Folklorist S. Kaczerginski provides an additional stanza in a manuscript which he sent the compilers before his death in 1954: “Hulyet, hulyet, brider, varft mit berd un poles:/ Ot azoy, ot azoy tantst a yid in goles” (Be merry, brothers, let your beards and coats fly: this is how a Jew dances in the Diaspora).
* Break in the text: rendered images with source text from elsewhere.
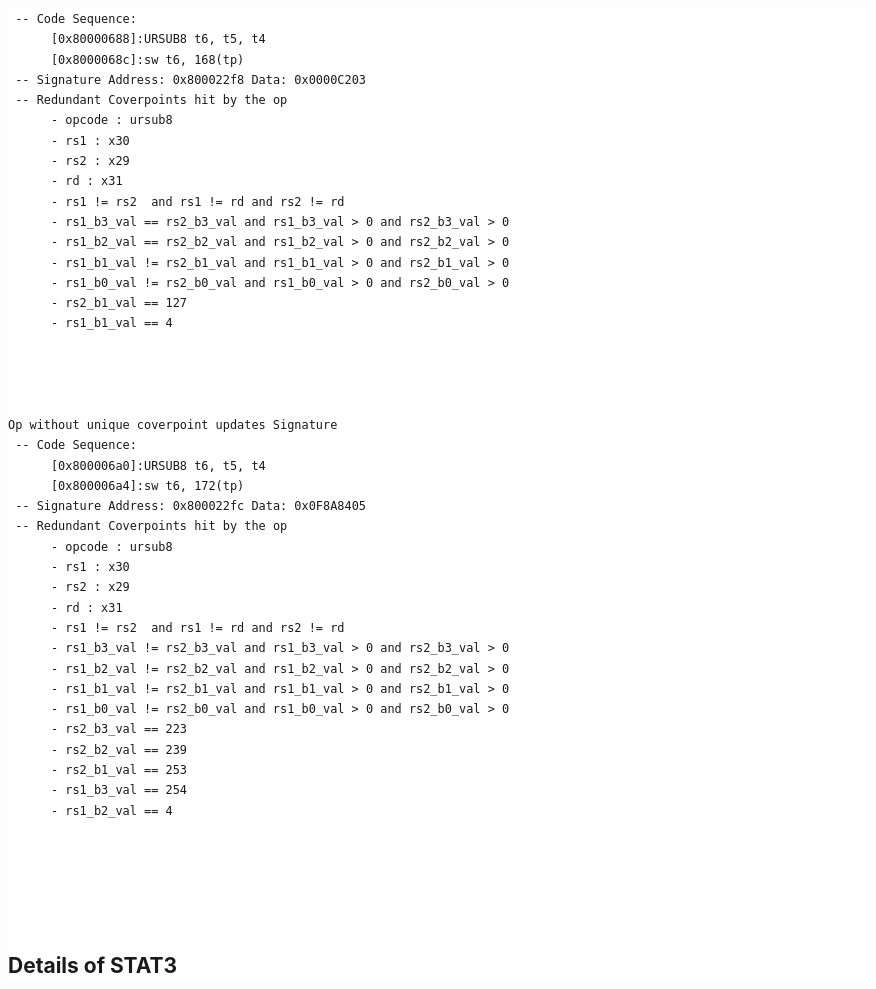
 ```
 -- Code Sequence:
      [0x80000688]:URSUB8 t6, t5, t4
      [0x8000068c]:sw t6, 168(tp)
 -- Signature Address: 0x800022f8 Data: 0x0000C203
 -- Redundant Coverpoints hit by the op
      - opcode : ursub8
      - rs1 : x30
      - rs2 : x29
      - rd : x31
      - rs1 != rs2  and rs1 != rd and rs2 != rd
      - rs1_b3_val == rs2_b3_val and rs1_b3_val > 0 and rs2_b3_val > 0
      - rs1_b2_val == rs2_b2_val and rs1_b2_val > 0 and rs2_b2_val > 0
      - rs1_b1_val != rs2_b1_val and rs1_b1_val > 0 and rs2_b1_val > 0
      - rs1_b0_val != rs2_b0_val and rs1_b0_val > 0 and rs2_b0_val > 0
      - rs2_b1_val == 127
      - rs1_b1_val == 4




Op without unique coverpoint updates Signature
 -- Code Sequence:
      [0x800006a0]:URSUB8 t6, t5, t4
      [0x800006a4]:sw t6, 172(tp)
 -- Signature Address: 0x800022fc Data: 0x0F8A8405
 -- Redundant Coverpoints hit by the op
      - opcode : ursub8
      - rs1 : x30
      - rs2 : x29
      - rd : x31
      - rs1 != rs2  and rs1 != rd and rs2 != rd
      - rs1_b3_val != rs2_b3_val and rs1_b3_val > 0 and rs2_b3_val > 0
      - rs1_b2_val != rs2_b2_val and rs1_b2_val > 0 and rs2_b2_val > 0
      - rs1_b1_val != rs2_b1_val and rs1_b1_val > 0 and rs2_b1_val > 0
      - rs1_b0_val != rs2_b0_val and rs1_b0_val > 0 and rs2_b0_val > 0
      - rs2_b3_val == 223
      - rs2_b2_val == 239
      - rs2_b1_val == 253
      - rs1_b3_val == 254
      - rs1_b2_val == 4






```

## Details of STAT3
Illustration of musical notes from the books

Lyrics

Yesterday is gone,
and tomorrow is not yet here;
There’s still a little bit of today,
don’t disturb it with worrying.

Grab a little drink,
as long as you are alive;
In (God willing) the world to come,
you won’t get any.

S’iz nito keyn nekhtn,
S’nokh nito der morgn;
S’iz nokh do a bisele haynt,
Shtert im nit mit zorgn.

Khapt arayn a shnepsl,
Kol-zman ir zent baym lebn;
Im irtse hashem oyf yener velt
Vet men aykh nisht gebn.

ס’איז ניטאָ. קײן נעכטן,
ס’נאָך ניטאָ דער מאָרגן;
ס’איז נאָך דאָ אַ ביסעלע הײַנט,
שטערט אים ניט מיט זאָרגן.

כאַפּט אַרײַן אַ שנעפּסל,
כּל־זמן איר זענט בײַם לעבן;
אם־ירצה־השם אױף יענער װעלט
װעט מען אײַך נישט געבן.

Song Title: S’iz Nito Keyn Nekhtn

Composer: Unknown
Composer’s Yiddish Name: Unknown
Lyricist: Unknown
Lyricist’s Yiddish Name: Unknown
Time Period: Unspecified

This Song is Part of a Collection

Pearls of Yiddish Song Cover with Illustration of musicians playing instruments

Pearls of Yiddish Song

First published in 1988 as Pearls of Yiddish Song: Favorite Folk, Art and Theatre Songs, this anthology contains 115 songs. Some material had never been published, while others, included in rare song collections or sheet music, were largely inaccessible. The songs presented reflect Jewish life in Eastern Europe and the United States and depict childhood, love, family celebrations, poverty, work and struggle. There are also songs from the Hasidic and Maskilic movements, songs of Zion and of America, as well as songs from the Yiddish theater.

The title of this anthology derives from the weekly two-page feature column “Pearls of Yiddish Poetry,” which the compilers Yosl and Chana Mlotek initiated in 1970 in the Yiddish newspaper Der Forvertz (the Yiddish Daily Forward). Hundreds of readers from around the world — including authors, composers, singers, actors — became co-participants in this collective folk project and recalled melodies, lines, fragments, stanzas and their variants of songs, poems, and plays which they had heard in their youth. At first, readers sent in only written material. Later, they also taped songs on cassettes, many of whose melodies had, until then, never been recorded. They also identified and supplied missing information regarding lyricists, poets, and composers and described the circumstances surrounding the songs’ origins, their dissemination, diffusion and impact.